WORK TO BE COMPLETED >>
In the listing below, print exactly the lines between the line holding "#### 知乎答案三：" and the line holding "2.这是我们的x产品，目前是", inclusive, and no more.

THE RECORDS >>
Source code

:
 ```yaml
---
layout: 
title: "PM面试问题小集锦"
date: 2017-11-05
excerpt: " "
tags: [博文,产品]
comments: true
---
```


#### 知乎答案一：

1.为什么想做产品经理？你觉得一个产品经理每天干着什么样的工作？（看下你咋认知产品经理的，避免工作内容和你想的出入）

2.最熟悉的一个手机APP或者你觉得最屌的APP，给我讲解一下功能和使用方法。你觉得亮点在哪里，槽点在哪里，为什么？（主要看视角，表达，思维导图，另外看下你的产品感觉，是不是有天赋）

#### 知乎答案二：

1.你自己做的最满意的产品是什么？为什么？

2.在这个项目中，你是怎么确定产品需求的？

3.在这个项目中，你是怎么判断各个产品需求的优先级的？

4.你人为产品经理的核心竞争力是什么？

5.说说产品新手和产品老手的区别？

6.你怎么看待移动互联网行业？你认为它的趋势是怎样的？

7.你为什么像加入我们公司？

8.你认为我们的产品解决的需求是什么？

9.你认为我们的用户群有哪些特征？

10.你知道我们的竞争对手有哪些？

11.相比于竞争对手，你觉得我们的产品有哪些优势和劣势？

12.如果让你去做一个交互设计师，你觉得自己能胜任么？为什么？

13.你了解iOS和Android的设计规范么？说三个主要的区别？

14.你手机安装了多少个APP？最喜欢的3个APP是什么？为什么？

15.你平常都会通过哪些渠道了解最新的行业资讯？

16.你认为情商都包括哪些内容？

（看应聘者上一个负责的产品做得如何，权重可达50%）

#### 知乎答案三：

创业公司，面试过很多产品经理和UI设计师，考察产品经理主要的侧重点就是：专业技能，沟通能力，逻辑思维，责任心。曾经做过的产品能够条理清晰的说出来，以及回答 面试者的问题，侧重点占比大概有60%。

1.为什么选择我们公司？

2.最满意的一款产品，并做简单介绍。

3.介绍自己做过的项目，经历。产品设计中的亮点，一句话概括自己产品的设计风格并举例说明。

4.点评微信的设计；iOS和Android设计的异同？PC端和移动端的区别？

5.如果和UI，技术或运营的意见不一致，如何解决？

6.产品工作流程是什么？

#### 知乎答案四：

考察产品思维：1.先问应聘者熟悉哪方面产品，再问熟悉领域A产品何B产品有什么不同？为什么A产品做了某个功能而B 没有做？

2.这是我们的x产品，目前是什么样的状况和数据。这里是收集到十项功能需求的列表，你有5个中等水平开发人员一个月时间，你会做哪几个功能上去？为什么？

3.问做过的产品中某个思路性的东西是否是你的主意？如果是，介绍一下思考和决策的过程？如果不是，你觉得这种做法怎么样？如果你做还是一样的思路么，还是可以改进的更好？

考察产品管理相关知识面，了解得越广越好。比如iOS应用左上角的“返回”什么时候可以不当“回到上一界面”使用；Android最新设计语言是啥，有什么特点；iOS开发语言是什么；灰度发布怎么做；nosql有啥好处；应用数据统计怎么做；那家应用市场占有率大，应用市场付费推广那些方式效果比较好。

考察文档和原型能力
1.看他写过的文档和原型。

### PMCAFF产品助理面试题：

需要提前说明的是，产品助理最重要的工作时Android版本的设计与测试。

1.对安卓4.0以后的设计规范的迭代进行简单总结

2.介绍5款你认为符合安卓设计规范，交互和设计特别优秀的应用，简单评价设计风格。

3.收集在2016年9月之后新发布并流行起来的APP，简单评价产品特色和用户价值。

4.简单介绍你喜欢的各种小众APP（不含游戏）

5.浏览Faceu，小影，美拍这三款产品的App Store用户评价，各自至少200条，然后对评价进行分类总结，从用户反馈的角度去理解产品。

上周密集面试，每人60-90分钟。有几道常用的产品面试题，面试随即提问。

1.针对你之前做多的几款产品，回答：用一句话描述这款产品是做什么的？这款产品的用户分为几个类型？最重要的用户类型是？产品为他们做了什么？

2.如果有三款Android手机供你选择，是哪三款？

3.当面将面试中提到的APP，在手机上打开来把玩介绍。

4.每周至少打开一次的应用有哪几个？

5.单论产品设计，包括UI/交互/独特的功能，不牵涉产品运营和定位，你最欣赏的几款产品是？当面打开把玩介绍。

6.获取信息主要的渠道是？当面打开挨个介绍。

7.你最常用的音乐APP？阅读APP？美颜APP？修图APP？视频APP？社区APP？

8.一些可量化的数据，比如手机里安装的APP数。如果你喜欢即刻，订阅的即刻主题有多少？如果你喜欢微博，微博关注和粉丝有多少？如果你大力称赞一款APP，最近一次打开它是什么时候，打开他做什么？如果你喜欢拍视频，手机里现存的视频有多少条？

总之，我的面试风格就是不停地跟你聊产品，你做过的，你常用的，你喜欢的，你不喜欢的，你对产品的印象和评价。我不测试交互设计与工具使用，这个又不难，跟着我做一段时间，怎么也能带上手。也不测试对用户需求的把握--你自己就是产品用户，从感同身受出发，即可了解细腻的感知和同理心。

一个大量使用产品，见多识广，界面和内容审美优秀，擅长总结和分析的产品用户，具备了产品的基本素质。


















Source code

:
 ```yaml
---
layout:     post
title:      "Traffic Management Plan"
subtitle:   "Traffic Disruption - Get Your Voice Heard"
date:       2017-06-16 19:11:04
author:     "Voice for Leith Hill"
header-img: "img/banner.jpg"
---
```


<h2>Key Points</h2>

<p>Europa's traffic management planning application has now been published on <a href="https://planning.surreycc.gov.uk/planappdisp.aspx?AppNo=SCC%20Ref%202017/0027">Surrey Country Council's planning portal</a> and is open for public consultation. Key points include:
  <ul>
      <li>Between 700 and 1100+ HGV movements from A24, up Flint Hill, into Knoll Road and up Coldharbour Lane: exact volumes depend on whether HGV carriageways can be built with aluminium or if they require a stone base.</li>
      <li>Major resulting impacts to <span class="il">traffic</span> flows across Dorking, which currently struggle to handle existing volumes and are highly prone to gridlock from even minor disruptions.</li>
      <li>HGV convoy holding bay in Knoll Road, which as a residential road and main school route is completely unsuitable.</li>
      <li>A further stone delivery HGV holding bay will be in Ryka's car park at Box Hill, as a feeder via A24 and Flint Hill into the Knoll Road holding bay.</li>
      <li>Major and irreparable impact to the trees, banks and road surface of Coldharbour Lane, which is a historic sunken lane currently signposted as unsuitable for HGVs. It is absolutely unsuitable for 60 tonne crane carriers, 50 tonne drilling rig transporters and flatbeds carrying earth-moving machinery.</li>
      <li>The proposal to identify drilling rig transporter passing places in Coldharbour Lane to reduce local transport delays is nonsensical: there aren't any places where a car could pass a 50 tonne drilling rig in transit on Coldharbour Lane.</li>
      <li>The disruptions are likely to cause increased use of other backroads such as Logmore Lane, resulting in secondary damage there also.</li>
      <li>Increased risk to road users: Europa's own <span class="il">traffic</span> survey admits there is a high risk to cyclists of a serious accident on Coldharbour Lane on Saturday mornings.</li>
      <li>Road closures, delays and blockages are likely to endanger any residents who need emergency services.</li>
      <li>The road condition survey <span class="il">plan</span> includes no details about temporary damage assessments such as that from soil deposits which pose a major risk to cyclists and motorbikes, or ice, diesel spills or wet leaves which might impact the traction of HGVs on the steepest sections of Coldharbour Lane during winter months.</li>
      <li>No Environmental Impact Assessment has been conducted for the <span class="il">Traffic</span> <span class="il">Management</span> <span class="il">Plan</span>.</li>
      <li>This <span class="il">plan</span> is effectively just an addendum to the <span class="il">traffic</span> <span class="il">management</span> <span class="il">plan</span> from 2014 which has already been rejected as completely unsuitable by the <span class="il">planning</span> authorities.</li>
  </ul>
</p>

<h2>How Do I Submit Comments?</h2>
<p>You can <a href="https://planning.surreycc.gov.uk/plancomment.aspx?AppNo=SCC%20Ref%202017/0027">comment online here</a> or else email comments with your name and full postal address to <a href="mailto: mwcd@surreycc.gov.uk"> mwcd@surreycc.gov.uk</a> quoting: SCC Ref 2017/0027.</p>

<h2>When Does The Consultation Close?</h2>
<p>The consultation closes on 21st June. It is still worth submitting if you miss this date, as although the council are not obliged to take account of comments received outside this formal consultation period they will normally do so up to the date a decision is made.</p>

TASK SOLUTION >>
#### 知乎答案三：

创业公司，面试过很多产品经理和UI设计师，考察产品经理主要的侧重点就是：专业技能，沟通能力，逻辑思维，责任心。曾经做过的产品能够条理清晰的说出来，以及回答 面试者的问题，侧重点占比大概有60%。

1.为什么选择我们公司？

2.最满意的一款产品，并做简单介绍。

3.介绍自己做过的项目，经历。产品设计中的亮点，一句话概括自己产品的设计风格并举例说明。

4.点评微信的设计；iOS和Android设计的异同？PC端和移动端的区别？

5.如果和UI，技术或运营的意见不一致，如何解决？

6.产品工作流程是什么？

#### 知乎答案四：

考察产品思维：1.先问应聘者熟悉哪方面产品，再问熟悉领域A产品何B产品有什么不同？为什么A产品做了某个功能而B 没有做？

2.这是我们的x产品，目前是什么样的状况和数据。这里是收集到十项功能需求的列表，你有5个中等水平开发人员一个月时间，你会做哪几个功能上去？为什么？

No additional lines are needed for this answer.